Graças às suas ricas reservas de petróleo e gás natural, a Líbia tem uma balança comercial positiva de US$27 mil milhões por ano e um rendimento per capita médio-alto de US$12 mil, seis vezes maior que o do Egipto. Apesar de fortes diferenças entre rendimentos altos e baixos, o padrão de vida médio da população da Líbia (apenas 6,5 milhões de habitantes em comparação com os cerca de 85 milhões no Egipto) é portanto mais elevado do que o do Egipto e de outros países da África do Norte. Testemunho disso é o facto de que cerca de um milhão e meio de imigrantes, principalmente norte-africanos, trabalha na Líbia. Uns 85 por cento das exportações líbias de energia vêm para a Europa: a Itália em primeiro lugar com 37 por cento, seguida pela Alemanha, França e China. A Itália também está em primeiro lugar em exportações para a Líbia, seguida pela China, Turquia e Alemanha.

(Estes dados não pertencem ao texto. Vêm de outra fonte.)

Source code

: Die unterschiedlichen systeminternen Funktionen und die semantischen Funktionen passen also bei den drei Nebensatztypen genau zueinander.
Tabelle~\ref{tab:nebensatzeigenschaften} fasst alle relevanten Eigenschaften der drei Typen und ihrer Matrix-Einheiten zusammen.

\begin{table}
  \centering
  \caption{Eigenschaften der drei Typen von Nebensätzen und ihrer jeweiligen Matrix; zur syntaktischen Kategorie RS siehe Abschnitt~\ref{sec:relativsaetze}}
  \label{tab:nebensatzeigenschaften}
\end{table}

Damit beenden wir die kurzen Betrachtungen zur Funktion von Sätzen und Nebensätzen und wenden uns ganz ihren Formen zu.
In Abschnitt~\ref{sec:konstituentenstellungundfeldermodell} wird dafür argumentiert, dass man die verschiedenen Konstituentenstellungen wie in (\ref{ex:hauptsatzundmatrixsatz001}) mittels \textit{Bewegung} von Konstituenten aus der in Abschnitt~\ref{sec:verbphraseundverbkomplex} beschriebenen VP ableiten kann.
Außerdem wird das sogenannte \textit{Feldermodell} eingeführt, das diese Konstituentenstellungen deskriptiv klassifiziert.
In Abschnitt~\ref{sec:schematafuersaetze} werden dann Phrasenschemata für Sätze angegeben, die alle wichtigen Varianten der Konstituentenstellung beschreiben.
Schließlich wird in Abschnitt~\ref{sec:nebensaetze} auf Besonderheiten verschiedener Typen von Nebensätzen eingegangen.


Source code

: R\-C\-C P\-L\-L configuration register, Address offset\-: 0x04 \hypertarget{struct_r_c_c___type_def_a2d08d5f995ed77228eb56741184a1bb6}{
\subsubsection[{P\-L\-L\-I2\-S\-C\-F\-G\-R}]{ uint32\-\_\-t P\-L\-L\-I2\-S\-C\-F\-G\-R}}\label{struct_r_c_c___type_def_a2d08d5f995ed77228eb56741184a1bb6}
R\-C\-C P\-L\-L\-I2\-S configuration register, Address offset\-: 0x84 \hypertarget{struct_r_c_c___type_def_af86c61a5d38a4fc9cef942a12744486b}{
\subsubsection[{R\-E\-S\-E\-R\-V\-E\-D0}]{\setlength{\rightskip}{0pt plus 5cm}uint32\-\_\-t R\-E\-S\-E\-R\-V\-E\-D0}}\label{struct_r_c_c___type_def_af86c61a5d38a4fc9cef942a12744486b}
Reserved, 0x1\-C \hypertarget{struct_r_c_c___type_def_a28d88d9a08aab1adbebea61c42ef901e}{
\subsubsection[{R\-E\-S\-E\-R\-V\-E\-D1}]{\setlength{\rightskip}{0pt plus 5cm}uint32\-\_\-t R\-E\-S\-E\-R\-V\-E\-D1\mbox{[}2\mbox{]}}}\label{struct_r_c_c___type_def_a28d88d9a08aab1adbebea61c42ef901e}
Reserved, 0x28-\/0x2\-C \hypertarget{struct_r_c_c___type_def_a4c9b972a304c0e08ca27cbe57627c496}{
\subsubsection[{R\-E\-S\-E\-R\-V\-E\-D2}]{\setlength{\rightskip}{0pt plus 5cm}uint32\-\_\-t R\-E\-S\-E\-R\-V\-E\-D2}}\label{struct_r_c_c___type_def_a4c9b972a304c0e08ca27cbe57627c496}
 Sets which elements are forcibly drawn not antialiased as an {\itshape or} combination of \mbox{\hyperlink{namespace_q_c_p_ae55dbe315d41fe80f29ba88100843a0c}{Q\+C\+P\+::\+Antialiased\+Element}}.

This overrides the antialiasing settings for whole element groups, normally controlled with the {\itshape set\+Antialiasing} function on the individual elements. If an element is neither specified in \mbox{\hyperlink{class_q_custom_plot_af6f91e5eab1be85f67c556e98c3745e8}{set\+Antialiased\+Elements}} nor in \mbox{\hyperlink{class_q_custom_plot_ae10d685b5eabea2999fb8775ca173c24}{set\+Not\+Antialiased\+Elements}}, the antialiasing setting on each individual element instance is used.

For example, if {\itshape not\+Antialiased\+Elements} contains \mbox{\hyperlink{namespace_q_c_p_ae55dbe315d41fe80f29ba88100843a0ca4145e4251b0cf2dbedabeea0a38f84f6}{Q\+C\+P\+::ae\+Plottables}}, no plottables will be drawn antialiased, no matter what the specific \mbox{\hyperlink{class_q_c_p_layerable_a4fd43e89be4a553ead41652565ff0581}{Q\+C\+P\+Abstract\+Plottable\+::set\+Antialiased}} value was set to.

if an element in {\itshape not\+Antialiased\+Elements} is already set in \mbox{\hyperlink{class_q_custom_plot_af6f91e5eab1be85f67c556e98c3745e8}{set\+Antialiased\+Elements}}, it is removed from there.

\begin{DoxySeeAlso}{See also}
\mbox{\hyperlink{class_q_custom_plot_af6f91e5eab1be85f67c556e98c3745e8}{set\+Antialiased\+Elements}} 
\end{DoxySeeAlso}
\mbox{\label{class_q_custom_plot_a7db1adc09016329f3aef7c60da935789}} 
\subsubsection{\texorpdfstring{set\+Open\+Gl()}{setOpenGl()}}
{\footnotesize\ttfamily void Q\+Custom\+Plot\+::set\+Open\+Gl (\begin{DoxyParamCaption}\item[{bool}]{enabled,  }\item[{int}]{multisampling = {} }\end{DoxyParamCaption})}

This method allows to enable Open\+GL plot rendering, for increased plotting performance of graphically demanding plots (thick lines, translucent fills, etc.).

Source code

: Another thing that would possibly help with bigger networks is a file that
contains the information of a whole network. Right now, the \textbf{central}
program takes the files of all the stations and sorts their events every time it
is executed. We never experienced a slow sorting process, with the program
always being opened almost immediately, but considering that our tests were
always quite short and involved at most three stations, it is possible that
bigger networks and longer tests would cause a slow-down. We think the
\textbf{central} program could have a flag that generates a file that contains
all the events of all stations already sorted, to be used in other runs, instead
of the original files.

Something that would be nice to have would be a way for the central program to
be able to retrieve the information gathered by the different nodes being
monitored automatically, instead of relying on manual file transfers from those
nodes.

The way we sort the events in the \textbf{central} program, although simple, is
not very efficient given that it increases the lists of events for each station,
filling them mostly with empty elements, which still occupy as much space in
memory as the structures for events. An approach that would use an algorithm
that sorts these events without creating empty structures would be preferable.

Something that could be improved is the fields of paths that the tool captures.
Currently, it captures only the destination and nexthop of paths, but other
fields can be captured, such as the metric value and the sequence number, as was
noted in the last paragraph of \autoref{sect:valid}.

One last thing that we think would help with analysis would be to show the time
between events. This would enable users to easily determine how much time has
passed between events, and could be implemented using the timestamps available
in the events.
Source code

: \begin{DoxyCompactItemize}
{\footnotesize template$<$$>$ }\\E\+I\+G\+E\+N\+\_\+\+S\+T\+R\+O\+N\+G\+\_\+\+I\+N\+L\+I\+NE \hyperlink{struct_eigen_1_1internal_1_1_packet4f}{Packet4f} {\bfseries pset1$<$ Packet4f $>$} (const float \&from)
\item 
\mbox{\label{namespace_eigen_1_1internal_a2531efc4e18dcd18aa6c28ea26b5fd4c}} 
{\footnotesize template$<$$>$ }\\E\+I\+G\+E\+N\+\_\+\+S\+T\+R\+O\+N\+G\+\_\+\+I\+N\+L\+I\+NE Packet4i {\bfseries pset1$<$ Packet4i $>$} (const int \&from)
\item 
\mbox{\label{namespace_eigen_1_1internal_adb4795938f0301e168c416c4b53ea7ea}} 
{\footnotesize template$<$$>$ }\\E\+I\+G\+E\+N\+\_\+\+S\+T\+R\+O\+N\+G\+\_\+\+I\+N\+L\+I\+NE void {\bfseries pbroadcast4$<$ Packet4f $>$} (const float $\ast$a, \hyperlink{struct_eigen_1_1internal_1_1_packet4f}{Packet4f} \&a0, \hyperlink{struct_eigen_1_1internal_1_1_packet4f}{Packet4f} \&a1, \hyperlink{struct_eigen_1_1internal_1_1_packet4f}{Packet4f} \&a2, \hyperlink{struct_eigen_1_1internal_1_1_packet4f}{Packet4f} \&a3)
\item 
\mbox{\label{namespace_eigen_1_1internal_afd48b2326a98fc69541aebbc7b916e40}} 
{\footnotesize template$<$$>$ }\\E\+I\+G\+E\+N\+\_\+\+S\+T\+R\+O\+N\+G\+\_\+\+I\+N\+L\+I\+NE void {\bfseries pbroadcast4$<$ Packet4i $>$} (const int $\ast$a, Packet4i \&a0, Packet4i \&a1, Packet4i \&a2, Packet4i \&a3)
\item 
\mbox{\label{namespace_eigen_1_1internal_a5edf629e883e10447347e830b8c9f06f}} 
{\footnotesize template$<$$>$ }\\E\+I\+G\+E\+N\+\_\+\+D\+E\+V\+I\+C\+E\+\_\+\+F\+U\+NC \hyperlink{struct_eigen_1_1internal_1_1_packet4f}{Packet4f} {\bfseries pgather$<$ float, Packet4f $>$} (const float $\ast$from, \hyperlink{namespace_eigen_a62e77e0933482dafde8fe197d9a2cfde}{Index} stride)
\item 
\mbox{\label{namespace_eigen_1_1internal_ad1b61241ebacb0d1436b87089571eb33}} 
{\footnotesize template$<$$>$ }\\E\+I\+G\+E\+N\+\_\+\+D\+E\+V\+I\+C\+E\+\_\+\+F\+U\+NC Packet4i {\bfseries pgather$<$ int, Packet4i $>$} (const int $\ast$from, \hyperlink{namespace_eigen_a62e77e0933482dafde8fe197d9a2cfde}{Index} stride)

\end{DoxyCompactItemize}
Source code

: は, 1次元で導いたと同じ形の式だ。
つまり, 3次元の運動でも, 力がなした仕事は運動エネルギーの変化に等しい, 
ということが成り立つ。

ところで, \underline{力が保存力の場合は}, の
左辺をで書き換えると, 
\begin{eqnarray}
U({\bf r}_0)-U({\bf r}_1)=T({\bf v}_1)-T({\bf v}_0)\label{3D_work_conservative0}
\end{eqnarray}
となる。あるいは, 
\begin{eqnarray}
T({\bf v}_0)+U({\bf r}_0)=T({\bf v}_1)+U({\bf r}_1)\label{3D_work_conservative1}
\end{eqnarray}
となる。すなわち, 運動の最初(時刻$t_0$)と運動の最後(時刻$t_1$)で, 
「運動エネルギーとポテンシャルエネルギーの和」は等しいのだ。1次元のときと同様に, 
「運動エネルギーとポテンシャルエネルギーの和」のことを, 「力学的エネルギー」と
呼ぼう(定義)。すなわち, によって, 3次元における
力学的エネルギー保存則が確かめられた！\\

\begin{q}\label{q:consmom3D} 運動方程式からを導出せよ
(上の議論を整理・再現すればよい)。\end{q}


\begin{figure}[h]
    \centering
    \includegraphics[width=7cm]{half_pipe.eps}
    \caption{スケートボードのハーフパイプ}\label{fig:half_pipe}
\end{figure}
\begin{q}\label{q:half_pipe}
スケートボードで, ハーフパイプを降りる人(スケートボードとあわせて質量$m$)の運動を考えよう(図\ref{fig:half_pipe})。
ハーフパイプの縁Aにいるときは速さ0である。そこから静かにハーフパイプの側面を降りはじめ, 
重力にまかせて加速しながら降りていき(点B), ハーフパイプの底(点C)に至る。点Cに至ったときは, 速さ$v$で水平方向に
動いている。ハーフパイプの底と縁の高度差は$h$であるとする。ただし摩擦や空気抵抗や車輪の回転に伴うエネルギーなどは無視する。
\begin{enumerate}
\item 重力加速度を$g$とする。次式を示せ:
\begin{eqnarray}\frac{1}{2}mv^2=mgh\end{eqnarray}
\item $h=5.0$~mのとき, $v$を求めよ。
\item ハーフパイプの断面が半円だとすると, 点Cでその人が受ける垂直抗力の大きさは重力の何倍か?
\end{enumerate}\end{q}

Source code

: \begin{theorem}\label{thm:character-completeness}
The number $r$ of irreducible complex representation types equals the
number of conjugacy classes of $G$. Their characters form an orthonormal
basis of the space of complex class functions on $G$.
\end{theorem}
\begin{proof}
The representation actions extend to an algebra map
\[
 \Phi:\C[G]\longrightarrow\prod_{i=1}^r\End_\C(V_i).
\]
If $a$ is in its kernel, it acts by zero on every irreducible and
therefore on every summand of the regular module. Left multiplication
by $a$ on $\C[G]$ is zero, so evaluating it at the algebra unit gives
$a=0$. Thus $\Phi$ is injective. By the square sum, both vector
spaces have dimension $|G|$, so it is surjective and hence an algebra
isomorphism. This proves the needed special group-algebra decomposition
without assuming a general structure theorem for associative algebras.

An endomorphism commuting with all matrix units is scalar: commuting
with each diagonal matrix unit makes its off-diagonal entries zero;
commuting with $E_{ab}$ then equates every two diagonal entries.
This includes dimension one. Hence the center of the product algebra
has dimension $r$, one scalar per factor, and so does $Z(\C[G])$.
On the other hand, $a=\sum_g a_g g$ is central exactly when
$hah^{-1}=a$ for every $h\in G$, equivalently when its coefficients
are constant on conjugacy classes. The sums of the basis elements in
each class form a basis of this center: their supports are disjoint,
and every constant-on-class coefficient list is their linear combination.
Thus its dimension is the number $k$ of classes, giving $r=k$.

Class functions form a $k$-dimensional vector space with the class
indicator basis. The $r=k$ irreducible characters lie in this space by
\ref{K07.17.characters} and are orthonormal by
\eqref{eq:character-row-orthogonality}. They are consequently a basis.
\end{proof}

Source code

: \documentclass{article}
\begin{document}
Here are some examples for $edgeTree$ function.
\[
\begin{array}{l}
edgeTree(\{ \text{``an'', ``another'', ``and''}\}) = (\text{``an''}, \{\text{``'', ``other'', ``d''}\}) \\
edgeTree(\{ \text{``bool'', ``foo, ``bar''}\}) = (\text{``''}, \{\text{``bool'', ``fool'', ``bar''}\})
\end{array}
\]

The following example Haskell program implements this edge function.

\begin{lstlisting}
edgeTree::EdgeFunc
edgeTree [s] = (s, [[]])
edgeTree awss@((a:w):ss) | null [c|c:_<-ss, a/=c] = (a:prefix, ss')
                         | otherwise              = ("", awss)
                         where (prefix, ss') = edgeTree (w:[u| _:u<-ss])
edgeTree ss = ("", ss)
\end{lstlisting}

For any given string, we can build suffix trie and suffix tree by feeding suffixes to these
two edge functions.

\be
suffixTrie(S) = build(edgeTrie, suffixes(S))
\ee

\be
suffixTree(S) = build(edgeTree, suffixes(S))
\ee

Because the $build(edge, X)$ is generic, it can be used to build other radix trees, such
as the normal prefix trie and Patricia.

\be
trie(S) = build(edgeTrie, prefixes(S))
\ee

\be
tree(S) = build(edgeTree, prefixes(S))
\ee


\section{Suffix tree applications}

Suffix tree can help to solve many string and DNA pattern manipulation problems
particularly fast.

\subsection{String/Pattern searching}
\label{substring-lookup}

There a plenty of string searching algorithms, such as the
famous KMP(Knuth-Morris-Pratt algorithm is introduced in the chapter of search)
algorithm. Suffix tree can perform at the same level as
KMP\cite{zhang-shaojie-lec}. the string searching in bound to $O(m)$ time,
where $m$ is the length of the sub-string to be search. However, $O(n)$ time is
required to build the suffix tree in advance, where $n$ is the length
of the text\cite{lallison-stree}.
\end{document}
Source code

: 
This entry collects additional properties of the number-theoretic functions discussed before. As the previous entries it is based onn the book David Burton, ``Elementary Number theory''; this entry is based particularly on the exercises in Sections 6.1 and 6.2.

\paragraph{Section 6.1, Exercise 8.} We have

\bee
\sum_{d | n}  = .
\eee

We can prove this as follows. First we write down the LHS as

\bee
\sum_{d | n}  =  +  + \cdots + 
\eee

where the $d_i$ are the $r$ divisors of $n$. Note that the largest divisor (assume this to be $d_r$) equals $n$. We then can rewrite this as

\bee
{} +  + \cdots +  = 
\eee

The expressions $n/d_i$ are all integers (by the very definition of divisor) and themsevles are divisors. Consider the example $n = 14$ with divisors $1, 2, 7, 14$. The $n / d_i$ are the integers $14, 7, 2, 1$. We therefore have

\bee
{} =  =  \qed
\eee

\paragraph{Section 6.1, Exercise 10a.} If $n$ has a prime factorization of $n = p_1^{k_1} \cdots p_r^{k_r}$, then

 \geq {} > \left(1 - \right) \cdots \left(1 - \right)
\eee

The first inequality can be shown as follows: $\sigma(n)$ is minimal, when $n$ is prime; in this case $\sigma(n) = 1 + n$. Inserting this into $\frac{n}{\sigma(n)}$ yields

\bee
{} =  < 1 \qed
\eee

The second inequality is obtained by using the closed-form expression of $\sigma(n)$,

Esta estrutura agora explodiu devido ao que pode ser caracterizado não como uma revolta das massas empobrecidas, tal como as rebeliões no Egipto e na Tunísia, mas como umas guerra civil real, em consequência de uma divisão no grupo dominante. Quem quer que seja que tenha feito o primeiro movimento explorou o descontentamento contra o clã Kadafi, que prevalece especialmente entre as populações da Cirenaica e entre jovens nas cidades, num momento em que toda a África do Norte tomou o caminho da rebelião. Ao contrário do Egipto e da Tunísia, contudo, o levantamento líbio foi planeado previamente e organizado.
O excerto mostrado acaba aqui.